Records for this exercise ->
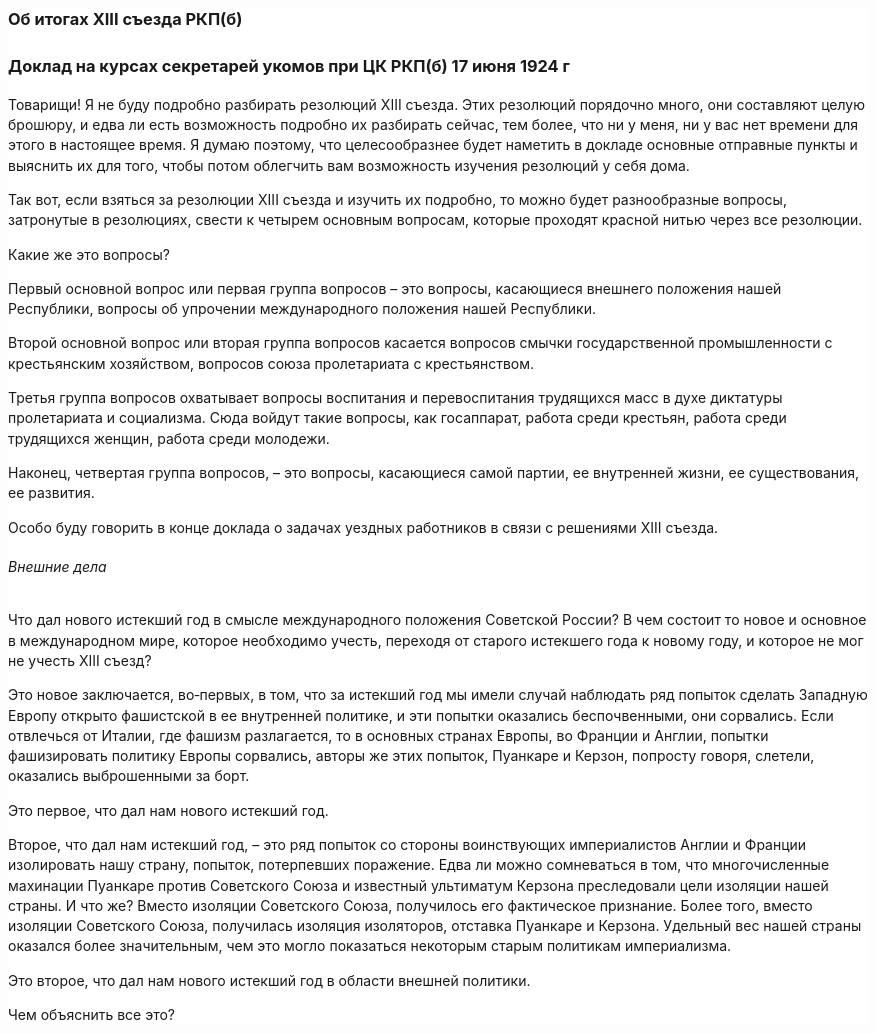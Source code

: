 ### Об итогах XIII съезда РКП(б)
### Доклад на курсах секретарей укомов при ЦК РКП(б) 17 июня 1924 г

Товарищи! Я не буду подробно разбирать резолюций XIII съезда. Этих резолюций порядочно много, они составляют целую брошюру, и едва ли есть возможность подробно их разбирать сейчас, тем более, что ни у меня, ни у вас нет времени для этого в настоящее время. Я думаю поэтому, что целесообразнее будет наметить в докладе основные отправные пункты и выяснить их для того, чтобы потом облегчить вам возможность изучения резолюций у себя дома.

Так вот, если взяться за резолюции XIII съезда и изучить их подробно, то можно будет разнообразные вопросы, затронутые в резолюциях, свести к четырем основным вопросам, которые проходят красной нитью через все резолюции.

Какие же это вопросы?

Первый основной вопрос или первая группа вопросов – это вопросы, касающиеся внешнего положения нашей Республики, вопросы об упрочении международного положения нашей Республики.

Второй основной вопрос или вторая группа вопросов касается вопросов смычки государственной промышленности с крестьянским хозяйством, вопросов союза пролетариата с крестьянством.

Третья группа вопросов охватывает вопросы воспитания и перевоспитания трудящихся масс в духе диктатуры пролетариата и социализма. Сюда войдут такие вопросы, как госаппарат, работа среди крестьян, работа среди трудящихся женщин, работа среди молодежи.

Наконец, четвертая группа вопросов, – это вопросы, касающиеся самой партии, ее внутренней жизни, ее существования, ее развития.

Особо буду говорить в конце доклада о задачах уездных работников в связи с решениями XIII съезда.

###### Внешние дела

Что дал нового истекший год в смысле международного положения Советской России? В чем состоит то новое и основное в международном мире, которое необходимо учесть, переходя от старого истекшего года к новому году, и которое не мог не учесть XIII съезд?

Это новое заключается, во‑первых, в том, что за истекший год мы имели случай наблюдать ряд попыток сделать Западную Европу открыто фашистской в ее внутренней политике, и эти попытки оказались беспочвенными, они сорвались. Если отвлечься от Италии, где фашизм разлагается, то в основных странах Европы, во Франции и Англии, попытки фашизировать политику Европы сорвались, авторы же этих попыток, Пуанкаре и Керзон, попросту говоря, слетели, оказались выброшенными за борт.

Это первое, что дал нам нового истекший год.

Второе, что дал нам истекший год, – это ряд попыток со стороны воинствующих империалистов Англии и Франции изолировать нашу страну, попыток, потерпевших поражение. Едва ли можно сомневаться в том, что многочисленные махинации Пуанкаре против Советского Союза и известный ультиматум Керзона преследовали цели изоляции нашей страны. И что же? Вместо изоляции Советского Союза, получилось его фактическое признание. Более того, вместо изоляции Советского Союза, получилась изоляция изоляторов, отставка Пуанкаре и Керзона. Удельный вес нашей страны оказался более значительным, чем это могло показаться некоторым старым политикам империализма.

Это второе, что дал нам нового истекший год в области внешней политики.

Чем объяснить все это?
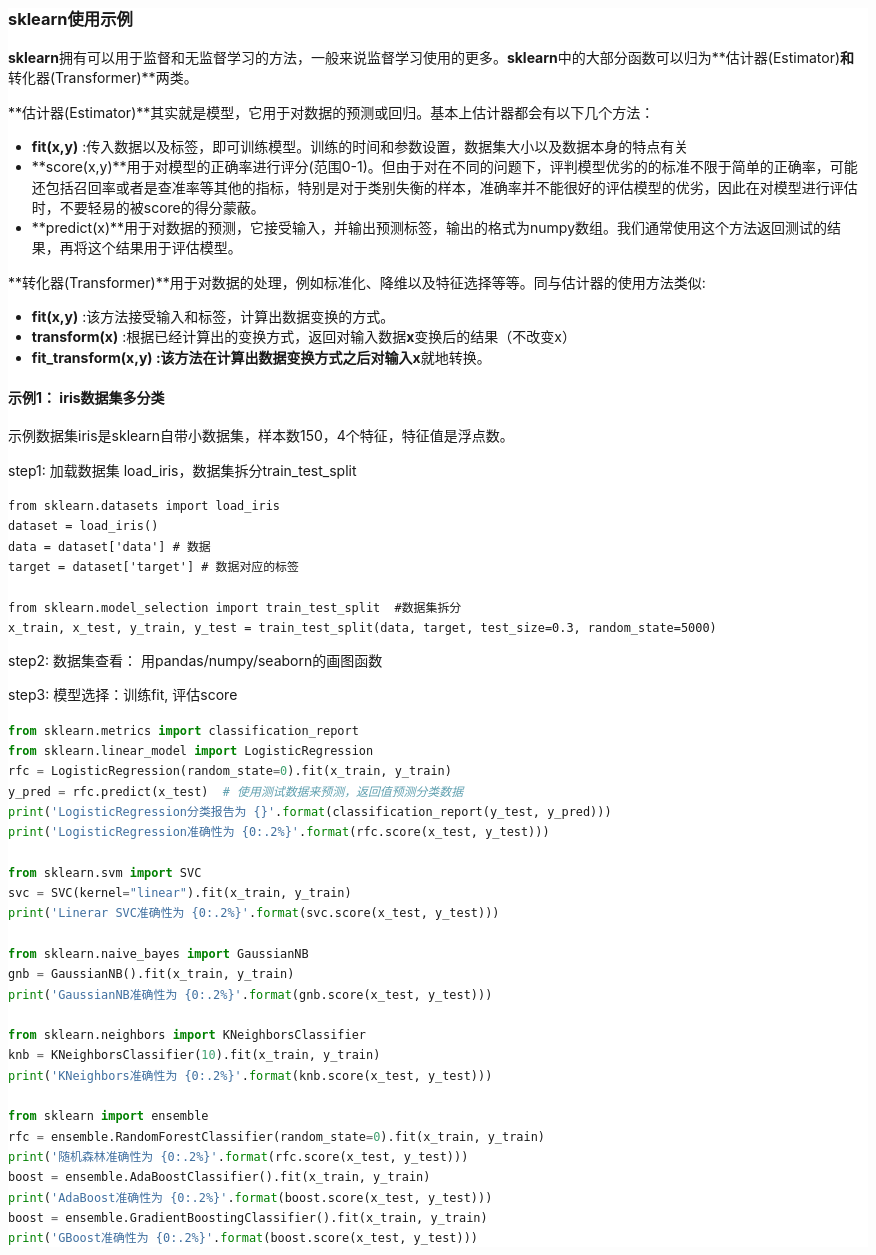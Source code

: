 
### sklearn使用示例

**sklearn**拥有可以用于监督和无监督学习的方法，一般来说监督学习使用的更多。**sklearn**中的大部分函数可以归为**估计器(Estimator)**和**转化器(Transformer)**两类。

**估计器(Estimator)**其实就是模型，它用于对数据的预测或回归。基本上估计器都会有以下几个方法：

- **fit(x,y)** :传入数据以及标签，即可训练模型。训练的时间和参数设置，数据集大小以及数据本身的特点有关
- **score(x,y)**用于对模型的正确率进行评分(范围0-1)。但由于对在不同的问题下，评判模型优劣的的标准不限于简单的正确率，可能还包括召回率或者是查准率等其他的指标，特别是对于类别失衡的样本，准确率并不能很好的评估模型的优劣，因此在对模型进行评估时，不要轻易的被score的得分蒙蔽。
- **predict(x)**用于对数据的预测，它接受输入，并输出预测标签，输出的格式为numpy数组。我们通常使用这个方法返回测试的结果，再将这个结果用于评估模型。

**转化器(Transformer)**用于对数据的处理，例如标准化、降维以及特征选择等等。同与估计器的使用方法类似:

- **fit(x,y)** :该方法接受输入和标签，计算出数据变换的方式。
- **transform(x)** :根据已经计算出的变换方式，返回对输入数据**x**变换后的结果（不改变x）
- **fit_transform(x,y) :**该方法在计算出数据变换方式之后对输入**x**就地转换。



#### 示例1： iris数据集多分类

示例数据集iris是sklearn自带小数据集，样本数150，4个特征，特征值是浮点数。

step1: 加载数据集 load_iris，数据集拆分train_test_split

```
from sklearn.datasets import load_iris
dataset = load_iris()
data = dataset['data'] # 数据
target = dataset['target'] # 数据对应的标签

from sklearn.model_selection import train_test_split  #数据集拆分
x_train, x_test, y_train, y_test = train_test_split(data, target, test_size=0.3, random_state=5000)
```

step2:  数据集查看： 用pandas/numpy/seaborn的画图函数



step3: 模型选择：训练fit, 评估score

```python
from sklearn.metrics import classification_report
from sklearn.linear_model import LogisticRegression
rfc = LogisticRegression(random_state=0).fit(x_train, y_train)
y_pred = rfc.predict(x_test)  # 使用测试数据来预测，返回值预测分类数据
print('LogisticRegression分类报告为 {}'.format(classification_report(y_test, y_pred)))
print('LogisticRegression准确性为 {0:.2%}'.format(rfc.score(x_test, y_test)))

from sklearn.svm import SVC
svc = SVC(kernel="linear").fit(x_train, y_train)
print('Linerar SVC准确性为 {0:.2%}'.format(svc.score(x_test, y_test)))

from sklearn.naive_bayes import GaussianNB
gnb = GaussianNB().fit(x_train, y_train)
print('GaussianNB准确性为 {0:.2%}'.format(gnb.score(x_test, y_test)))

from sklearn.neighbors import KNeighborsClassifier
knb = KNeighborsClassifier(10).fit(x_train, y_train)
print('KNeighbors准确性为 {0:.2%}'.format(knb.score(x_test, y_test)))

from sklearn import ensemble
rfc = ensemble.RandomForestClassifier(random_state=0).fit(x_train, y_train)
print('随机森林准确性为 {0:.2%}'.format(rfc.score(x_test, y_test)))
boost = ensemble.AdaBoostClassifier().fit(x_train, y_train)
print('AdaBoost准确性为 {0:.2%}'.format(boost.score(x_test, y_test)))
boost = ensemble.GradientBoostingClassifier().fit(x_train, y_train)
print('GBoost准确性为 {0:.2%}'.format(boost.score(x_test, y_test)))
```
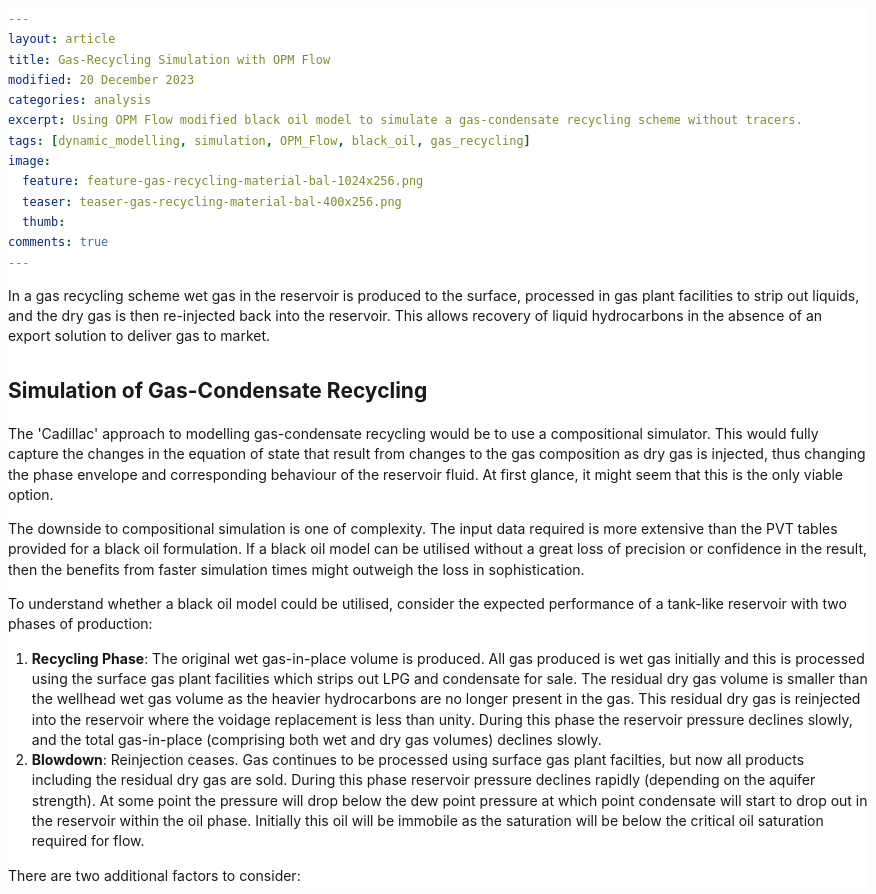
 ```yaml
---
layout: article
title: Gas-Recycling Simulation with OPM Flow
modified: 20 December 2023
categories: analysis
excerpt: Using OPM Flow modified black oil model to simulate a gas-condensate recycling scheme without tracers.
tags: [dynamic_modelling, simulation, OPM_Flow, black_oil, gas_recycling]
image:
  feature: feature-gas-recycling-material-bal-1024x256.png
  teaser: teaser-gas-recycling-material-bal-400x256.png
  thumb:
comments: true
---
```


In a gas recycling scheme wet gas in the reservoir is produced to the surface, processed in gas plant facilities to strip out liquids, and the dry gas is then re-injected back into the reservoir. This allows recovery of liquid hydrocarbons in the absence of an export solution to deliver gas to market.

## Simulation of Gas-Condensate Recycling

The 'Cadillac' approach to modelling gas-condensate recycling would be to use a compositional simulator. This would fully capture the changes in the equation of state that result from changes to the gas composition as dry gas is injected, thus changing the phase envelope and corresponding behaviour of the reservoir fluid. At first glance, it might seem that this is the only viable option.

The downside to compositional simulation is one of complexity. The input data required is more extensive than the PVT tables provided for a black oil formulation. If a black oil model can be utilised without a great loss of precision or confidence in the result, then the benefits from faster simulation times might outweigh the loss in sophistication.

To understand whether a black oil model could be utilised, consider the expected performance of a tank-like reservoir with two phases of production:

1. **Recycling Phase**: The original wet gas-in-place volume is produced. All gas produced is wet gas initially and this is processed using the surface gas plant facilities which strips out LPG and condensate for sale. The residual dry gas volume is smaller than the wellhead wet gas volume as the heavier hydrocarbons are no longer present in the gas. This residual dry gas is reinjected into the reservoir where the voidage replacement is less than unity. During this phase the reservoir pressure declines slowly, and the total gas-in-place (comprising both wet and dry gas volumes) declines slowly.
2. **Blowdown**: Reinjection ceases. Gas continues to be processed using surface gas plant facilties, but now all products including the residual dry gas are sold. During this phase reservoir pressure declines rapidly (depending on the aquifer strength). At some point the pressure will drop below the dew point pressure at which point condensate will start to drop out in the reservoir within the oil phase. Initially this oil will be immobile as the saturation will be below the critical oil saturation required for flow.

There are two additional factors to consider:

Problem to work on -> Please go through the material and return each line where the word "then" appears.

Expected answer ->
In a gas recycling scheme wet gas in the reservoir is produced to the surface, processed in gas plant facilities to strip out liquids, and the dry gas is then re-injected back into the reservoir. This allows recovery of liquid hydrocarbons in the absence of an export solution to deliver gas to market.
The downside to compositional simulation is one of complexity. The input data required is more extensive than the PVT tables provided for a black oil formulation. If a black oil model can be utilised without a great loss of precision or confidence in the result, then the benefits from faster simulation times might outweigh the loss in sophistication.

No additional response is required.